_TASK BRIEF_. Which of the lines below holds the string "widetilde"? Copy every line that does.

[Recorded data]
• • •
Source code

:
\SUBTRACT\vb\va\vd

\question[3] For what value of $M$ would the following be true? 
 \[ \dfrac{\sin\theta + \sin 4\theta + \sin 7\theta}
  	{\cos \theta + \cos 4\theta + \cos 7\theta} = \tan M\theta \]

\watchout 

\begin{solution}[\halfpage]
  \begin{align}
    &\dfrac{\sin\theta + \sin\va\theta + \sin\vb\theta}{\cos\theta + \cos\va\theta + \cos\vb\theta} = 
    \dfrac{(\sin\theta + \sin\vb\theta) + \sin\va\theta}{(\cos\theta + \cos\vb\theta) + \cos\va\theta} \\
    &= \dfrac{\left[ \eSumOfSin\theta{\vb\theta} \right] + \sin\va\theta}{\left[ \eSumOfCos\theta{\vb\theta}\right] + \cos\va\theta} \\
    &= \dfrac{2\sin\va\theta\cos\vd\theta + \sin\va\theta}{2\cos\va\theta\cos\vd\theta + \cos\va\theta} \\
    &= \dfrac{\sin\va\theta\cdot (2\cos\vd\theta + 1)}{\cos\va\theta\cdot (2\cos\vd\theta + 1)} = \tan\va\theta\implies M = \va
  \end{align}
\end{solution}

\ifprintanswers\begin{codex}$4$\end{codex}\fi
• • •
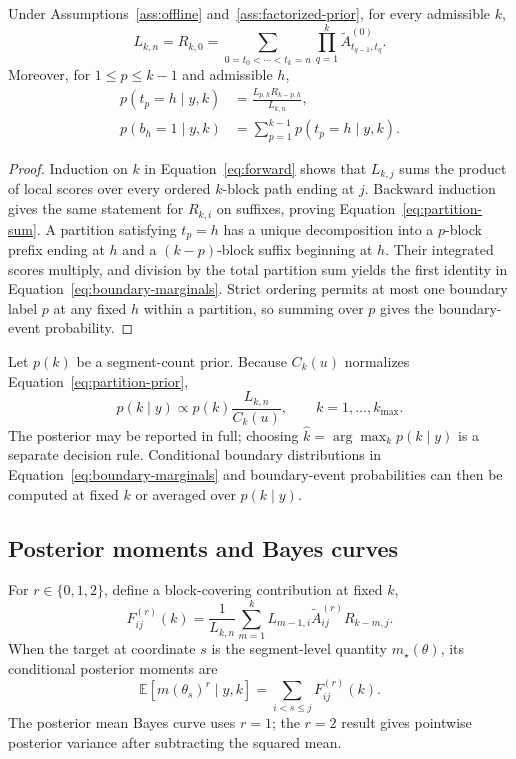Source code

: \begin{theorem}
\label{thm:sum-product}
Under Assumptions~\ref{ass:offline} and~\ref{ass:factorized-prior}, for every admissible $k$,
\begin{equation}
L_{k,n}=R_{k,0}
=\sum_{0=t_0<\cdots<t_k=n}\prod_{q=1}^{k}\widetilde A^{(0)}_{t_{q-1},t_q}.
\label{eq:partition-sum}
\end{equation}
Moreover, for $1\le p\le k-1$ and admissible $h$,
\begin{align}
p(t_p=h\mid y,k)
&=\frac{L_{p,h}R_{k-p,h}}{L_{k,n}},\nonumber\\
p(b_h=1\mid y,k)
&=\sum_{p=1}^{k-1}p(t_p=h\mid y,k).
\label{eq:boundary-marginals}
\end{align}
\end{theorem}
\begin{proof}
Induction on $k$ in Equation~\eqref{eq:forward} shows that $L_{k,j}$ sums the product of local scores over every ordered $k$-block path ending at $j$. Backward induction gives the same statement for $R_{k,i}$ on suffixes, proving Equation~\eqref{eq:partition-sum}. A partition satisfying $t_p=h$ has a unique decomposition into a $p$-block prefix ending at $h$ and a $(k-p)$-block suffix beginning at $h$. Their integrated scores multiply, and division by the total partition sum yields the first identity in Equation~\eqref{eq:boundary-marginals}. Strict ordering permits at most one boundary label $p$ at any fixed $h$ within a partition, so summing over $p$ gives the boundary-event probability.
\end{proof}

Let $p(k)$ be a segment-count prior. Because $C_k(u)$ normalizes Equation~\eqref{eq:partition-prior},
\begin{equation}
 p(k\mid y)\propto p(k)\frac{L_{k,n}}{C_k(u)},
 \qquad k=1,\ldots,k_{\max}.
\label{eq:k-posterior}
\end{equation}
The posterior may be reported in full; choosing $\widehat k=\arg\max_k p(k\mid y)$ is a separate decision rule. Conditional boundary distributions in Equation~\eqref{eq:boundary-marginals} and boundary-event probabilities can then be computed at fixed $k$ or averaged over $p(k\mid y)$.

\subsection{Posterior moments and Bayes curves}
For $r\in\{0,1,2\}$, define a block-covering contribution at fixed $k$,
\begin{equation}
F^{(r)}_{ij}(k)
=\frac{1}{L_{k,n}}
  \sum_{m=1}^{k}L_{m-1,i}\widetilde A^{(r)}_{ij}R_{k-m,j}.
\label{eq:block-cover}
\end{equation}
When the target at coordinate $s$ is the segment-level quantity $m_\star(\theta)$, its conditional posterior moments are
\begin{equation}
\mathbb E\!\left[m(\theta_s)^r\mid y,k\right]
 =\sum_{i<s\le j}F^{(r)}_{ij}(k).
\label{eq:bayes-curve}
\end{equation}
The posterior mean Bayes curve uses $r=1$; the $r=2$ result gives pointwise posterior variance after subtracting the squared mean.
• • •
_RESPONSE_.
=\sum_{0=t_0<\cdots<t_k=n}\prod_{q=1}^{k}\widetilde A^{(0)}_{t_{q-1},t_q}.
  \sum_{m=1}^{k}L_{m-1,i}\widetilde A^{(r)}_{ij}R_{k-m,j}.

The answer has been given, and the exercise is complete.